Second, apart from the lack of line-breaks, your grammar is a little too stiff - this is a teenager narrating in the first person. You have to try to get the sentence structure to scan like the kind of thing a nervous teenager would be saying.
Bolded parts are where I've changed words; although I've also deleted a fair number of them.
Heru_Tamago
Chapter 1
“Aijo”
I
headed for the door after the commotion
had passed. I was looking for
a cause of all the noise when
someone at the side of my house yelled, “You there! Stay right where you are.”
I turned to face him, terrified. I
didn't know what to do.
So I ran.
I
glanced over my shoulder. He was right on my tail! I had to pick up the pace. I gritted my teeth and sprinted ahead, gained at least fifty feet on him. I finally made it to the family’s safe house and I ducked in. Most of my family was already here, but my mother was missing. I'd lost the pursuit, but I feared that I had lost so much more.

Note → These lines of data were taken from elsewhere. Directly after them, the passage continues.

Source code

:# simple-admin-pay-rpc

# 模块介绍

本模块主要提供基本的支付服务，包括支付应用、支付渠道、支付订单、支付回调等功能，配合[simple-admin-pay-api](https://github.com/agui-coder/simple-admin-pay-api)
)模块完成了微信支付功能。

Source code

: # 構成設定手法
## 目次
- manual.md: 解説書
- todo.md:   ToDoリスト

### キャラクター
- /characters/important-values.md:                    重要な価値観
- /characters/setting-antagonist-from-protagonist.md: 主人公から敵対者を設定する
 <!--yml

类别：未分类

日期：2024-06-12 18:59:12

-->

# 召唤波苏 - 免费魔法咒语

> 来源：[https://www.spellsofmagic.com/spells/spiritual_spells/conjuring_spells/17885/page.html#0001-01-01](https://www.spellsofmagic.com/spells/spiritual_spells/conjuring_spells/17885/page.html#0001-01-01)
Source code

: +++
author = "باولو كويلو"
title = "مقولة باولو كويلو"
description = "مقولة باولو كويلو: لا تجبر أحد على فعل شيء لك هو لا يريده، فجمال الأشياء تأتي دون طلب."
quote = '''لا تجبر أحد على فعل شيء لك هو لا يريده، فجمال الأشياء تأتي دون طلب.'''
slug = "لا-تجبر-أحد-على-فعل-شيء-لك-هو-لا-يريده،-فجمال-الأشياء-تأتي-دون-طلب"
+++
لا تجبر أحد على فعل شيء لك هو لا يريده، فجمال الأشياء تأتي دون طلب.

I guess I should start from the beginning...
Your tense agreement was... disagreeing. Your grammar, as I said, was awkward. Your dramatic presentation wasn't. (Dramatic presentation is really a product of the other parts, though; once you get those right, the drama sort of inserts itself between the lines.)
To be honest, I think you need to do a lot more reading of what you consider good fiction (might I suggest popular authors such as Robinson, Pratchett and Gaiman for clever and fun fantasy writing, Niven or Anderson for speculative fiction, Abnett and McNeill for high space opera and parodic space opera respectively) and get a better idea of the... tone that they take. Each of course has his own style, and yours will be different from theirs, but there's something to be learned.
You need to have your style worked out before you can write successfully. It's good that you have your basic plot-line worked out, but that's only part of creating a working whole. The backbone, if you will. But as Ezekiel 37 tells you, the backbone isn't enough.